Inversiones atípicas II: Los metales raros

En artículos anteriores nos hemos referido a las inversiones en materias primas, a las inversiones en oro e incluso a la más extraña inversión en diamantes como posibilidades más o menos recomendables para asegurar un rendimiento a nuestro dinero. Hoy vamos a considerar la que según algunos analistas puede ser la inversión estrella de la próxima década: los metales raros.

Estamos hablando de del cerio (que se usa en catalizadores), del disprosio (imprescindible en la industria del láser) el Herbio, el Homium, el iridio (en la industria de telefonía móvil, televisores de pantalla plana, ipads, etc.). Otro tienen usos en la industria médica, en la óptica o en la mejora de las tecnologías magnéticas. Hay muchos y, en general, suelen tener en común que existe poca producción y también poco uso industrial, pero este está creciendo a marchas forzadas.

El más conocido es el tristemente famoso coltan que no es un metal en sí sino una mezcla extraña de tantalita y columbita, que a su vez tampoco son metales en sí mismos sino producto de otras aleaciones. Este metal está considerado uno de los responsables de la cruel guerra del centro de África. No obstante se cree que el que más subidas va a experimentar en los próximos años será el iridio puesto que su uso está vinculado a la tecnología de iluminación LED, la cual tiene unas ventajas de consumo energético que la harán más interesante a medida que la energía siga subiendo.

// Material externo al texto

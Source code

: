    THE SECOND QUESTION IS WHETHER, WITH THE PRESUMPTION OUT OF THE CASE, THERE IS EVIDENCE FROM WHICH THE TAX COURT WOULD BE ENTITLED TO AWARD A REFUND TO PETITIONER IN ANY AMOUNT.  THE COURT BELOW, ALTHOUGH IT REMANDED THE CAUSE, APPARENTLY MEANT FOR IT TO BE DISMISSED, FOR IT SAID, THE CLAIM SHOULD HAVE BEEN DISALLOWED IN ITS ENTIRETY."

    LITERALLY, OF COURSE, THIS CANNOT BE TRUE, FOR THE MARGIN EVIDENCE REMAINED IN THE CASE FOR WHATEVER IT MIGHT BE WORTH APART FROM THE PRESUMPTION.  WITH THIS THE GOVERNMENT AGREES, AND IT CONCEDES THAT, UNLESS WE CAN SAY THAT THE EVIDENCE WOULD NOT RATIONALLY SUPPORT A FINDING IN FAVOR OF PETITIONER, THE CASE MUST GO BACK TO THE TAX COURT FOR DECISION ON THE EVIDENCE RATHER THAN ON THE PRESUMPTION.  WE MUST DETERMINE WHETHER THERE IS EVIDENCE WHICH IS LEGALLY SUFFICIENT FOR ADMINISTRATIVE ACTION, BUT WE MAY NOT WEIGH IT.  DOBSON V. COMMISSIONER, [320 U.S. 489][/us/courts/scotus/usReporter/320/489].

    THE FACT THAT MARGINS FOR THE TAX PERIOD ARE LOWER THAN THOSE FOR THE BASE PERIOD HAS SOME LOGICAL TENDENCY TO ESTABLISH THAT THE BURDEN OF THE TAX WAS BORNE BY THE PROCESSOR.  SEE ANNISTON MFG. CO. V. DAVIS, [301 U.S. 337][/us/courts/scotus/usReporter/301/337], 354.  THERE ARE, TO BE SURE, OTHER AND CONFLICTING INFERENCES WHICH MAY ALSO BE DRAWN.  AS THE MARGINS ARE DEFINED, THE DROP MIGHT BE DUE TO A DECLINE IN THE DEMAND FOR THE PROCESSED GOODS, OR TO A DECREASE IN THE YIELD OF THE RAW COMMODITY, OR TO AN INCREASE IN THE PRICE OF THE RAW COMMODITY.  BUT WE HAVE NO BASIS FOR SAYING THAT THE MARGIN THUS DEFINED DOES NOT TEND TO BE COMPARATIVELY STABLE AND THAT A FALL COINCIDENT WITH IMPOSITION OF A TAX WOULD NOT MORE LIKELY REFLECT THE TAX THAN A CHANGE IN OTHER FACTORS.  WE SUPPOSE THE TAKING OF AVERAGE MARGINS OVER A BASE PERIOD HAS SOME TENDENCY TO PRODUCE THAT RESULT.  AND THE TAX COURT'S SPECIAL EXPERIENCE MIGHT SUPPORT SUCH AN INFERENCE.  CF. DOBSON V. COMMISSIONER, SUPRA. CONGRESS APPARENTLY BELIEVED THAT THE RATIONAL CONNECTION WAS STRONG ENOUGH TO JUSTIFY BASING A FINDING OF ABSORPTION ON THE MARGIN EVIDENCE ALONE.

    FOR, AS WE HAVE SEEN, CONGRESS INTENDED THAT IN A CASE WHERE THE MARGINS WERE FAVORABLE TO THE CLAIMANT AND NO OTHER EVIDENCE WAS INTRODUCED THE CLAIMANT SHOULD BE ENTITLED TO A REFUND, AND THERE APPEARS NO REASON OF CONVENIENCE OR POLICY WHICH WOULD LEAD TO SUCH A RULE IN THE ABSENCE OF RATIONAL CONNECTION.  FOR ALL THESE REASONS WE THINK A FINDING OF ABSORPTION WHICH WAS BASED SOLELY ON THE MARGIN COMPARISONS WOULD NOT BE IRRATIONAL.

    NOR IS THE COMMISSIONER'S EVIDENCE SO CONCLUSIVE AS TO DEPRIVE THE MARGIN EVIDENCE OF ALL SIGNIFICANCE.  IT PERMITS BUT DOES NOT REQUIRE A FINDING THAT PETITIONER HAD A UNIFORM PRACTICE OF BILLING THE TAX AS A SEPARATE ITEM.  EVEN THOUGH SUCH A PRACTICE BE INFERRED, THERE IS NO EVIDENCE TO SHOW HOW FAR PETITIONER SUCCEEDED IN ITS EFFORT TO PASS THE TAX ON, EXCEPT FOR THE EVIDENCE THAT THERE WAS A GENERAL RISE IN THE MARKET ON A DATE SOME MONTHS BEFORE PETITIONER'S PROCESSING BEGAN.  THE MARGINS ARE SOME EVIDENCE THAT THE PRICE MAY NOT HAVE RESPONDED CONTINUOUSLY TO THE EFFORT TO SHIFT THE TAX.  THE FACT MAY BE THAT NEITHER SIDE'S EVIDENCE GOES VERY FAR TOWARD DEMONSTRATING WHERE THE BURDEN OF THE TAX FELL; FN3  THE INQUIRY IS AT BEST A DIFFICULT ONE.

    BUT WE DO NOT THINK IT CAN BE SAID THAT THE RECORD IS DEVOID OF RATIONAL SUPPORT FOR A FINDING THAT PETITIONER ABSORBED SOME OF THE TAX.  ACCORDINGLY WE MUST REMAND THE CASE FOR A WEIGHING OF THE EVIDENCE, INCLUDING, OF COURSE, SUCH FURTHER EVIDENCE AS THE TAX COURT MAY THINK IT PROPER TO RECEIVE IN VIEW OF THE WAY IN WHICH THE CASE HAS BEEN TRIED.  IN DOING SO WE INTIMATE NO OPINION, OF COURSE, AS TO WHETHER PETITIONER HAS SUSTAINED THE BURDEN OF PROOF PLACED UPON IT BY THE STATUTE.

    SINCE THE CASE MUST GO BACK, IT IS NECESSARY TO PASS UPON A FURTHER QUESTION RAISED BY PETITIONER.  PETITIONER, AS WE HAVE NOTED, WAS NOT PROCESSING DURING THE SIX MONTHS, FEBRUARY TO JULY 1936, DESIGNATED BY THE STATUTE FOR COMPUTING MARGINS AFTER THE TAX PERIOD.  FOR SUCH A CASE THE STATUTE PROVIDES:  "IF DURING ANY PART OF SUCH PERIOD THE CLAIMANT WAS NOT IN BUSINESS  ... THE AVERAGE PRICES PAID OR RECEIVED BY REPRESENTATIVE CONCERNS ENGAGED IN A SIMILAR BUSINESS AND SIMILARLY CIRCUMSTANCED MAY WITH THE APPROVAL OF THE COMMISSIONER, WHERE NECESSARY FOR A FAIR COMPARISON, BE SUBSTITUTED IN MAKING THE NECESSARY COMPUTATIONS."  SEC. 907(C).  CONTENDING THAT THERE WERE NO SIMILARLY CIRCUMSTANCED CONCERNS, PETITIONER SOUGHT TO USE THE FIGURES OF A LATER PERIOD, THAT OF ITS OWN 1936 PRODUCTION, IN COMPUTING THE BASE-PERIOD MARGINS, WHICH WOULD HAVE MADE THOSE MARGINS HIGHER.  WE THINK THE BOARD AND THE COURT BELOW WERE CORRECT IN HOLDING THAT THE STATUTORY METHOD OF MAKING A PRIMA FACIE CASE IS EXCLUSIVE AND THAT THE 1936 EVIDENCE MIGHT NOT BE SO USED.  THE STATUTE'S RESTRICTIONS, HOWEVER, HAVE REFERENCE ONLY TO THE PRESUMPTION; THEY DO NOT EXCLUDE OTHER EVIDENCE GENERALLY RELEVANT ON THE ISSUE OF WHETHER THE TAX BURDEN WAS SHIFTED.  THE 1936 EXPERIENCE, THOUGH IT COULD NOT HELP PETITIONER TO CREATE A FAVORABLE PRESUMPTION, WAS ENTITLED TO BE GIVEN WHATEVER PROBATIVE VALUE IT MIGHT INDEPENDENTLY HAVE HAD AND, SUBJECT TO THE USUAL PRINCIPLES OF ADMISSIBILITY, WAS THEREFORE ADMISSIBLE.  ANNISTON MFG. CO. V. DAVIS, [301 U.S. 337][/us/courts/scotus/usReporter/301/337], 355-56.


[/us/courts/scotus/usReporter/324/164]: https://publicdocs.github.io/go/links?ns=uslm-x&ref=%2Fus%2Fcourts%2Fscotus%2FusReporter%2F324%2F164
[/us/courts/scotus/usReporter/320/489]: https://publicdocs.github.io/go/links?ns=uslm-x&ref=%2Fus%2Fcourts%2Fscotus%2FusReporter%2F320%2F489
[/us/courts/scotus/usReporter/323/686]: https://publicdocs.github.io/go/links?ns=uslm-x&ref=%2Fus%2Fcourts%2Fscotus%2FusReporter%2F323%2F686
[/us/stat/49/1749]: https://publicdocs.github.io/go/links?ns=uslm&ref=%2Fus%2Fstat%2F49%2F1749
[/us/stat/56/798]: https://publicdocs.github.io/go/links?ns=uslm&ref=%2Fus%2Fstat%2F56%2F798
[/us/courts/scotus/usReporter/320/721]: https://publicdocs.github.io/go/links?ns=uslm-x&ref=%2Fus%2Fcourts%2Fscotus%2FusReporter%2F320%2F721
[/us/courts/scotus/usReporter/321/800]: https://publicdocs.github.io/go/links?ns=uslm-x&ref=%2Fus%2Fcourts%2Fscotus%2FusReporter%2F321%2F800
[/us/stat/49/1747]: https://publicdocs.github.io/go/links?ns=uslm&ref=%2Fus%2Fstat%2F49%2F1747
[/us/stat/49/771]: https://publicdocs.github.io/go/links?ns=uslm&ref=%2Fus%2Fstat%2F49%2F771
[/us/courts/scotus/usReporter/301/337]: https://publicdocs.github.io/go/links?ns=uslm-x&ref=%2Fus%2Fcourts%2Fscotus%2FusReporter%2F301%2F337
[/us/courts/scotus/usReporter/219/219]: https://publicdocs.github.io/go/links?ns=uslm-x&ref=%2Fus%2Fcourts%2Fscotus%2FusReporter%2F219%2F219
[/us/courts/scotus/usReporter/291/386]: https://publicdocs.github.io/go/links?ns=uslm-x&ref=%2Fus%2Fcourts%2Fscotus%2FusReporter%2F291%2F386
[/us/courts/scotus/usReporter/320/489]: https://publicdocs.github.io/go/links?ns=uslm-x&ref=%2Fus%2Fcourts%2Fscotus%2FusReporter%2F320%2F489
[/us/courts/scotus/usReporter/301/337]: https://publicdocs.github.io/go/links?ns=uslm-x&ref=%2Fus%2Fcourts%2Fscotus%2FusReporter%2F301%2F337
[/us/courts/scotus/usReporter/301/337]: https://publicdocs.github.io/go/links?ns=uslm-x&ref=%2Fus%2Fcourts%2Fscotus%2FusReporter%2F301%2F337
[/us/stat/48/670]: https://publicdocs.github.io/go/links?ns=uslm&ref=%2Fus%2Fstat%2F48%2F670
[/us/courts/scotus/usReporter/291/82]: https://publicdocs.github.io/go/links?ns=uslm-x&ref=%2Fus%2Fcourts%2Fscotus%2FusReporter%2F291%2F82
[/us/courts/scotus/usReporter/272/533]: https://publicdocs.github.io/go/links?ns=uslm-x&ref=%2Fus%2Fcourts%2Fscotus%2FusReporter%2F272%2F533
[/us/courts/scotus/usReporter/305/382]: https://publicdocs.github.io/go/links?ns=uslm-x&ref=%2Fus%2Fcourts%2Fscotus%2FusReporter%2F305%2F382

En solo diez años la demanda de metales raros en el mundo ha pasado de 40.000 toneladas a 125.000 anuales. Si alguien está interesado en este tipo de inversiones no es demasiado fácil acudir al mercado a comprar reservas de  estos metales del mismo modo que se hace con el oro, la plata o cualquier otro metal o ‘comoditie’ por el estilo. Ahora bien, esto no supone que no pueda uno acceder a estas inversiones, un método mucho más sencillo estaría en invertir en las propias empresas que extraen estos minerales. Por ejemplo: La «China Rare Earth Holdings» o la «Avalon Rare Metals» que cotizan en las bolsas de Hong Kong y Toronto respectivamente. «Lynas Corporation» cotiza en Australia y en el mercado de EE.UU. donde está también presente la ‘Molycorp’.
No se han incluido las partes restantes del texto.